A UN team arrived in Zimbabwe five days ago on a mission to find ways of boosting humanitarian aid. They were expected to arrive in Johannesburg late on Wednesday to brief Ban, before he leaves the following morning for Tanzania.
After his talks with South African President Kgalema Motlanthe, Ban was also set to meet former presidents Nelson Mandela and Thabo Mbeki, as well as African National Congress leader Jacob Zuma, who is widely tipped to become South Africa’s next leader after general elections in April.
Ban was set to leave South Africa early on Thursday to carry on with his tour through Tanzania, Democratic Republic of Cong, Rwanda and Egypt.
In Tanzania, the secretary general is to meet with President Jakaya Kikwete and to address the diplomatic and academic community in Dar es Salaam.
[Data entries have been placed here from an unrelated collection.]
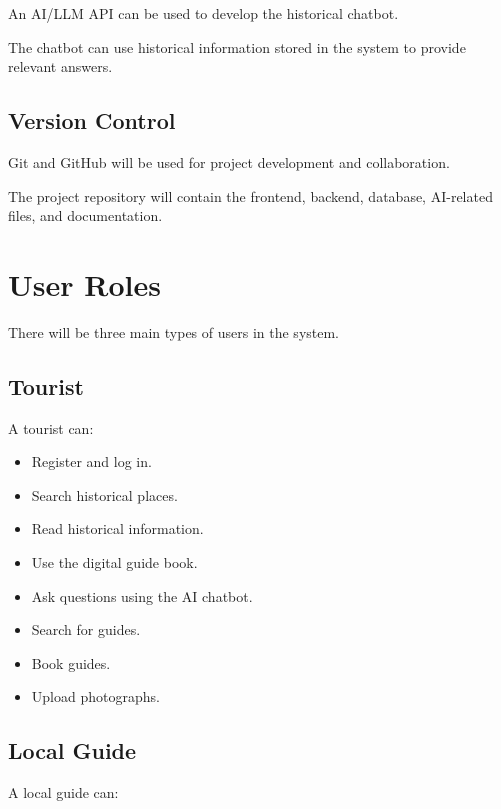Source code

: \documentclass[12pt,a4paper]{article}
\begin{document}
An AI/LLM API can be used to develop the historical chatbot.

The chatbot can use historical information stored in the system to
provide relevant answers.


\subsection{Version Control}

Git and GitHub will be used for project development and collaboration.

The project repository will contain the frontend, backend, database,
AI-related files, and documentation.



\section{User Roles}

There will be three main types of users in the system.


\subsection{Tourist}

A tourist can:

\begin{itemize}[leftmargin=*]

    \item Register and log in.
    \item Search historical places.
    \item Read historical information.
    \item Use the digital guide book.
    \item Ask questions using the AI chatbot.
    \item Search for guides.
    \item Book guides.
    \item Upload photographs.

\end{itemize}


\subsection{Local Guide}

A local guide can:
\end{document}
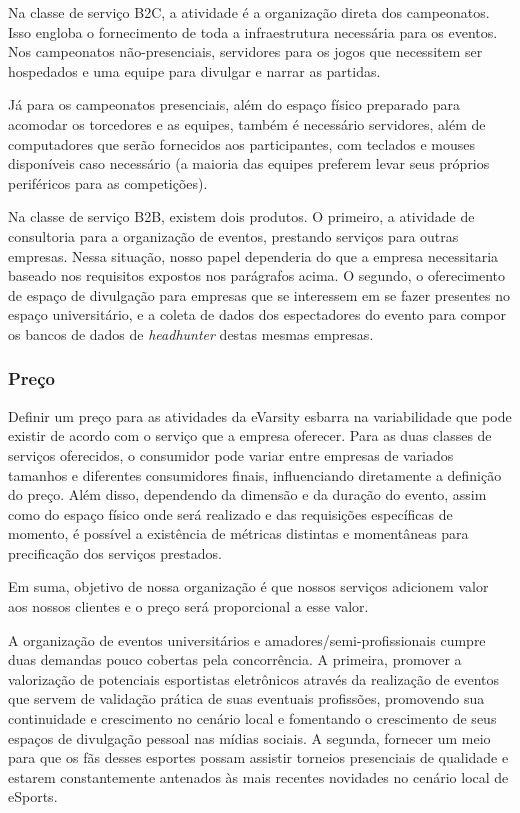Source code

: \documentclass[a4paper, 12pt]{paper}
\begin{document}
Na classe de serviço B2C, a atividade é a organização direta dos campeonatos. Isso engloba o fornecimento de toda a infraestrutura necessária para os eventos. Nos campeonatos não-presenciais, servidores para os jogos que necessitem ser hospedados e uma equipe para divulgar e narrar as partidas.

Já para os campeonatos presenciais, além do espaço físico preparado para acomodar os torcedores e as equipes, também é necessário servidores, além de computadores que serão fornecidos aos participantes, com teclados e mouses disponíveis caso necessário (a maioria das equipes preferem levar seus próprios periféricos para as competições).

Na classe de serviço B2B, existem dois produtos. O primeiro, a atividade de consultoria para a organização de eventos, prestando serviços para outras empresas. Nessa situação, nosso papel dependeria do que a empresa necessitaria baseado nos requisitos expostos nos parágrafos acima. O segundo, o oferecimento de espaço de divulgação para empresas que se interessem em se fazer presentes no espaço universitário, e a coleta de dados dos espectadores do evento para compor os bancos de dados de \textit{headhunter} destas mesmas empresas.
\subsubsection{Preço}
Definir um preço para as atividades da eVarsity esbarra na variabilidade que pode existir de acordo com o serviço que a empresa oferecer. Para as duas classes de serviços oferecidos, o consumidor pode variar entre empresas de variados tamanhos e diferentes consumidores finais, influenciando diretamente a definição do preço. Além disso, dependendo da dimensão e da duração do evento, assim como do espaço físico onde será realizado e das requisições específicas de momento, é possível a existência de métricas distintas e momentâneas para precificação dos serviços prestados.

Em suma, objetivo de nossa organização é que nossos serviços adicionem valor aos nossos clientes e o preço será proporcional a esse valor.

A organização de eventos universitários e amadores/semi-profissionais cumpre duas demandas pouco cobertas pela concorrência. A primeira, promover a valorização de potenciais esportistas eletrônicos através da realização de eventos que servem de validação prática de suas eventuais profissões, promovendo sua continuidade e crescimento no cenário local e fomentando o crescimento de seus espaços de divulgação pessoal nas mídias sociais. A segunda, fornecer um meio para que os fãs desses esportes possam assistir torneios presenciais de qualidade e estarem constantemente antenados às mais recentes novidades no cenário local de eSports. 
\end{document}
He is also to inaugurate an office in Zanzibar, provided by the regional government, to house all UN agencies.
Ban also plans to fly over the receding ice cap of Mount Kilimanjaro on his way to Arusha to visit the International Criminal Tribunal for Rwanda.
He is then set to visit the DRC, which launched a surprise joint offensive with Rwanda last month to neutralise a major rebel group that had been waging bloody battles in the eastern part of the country.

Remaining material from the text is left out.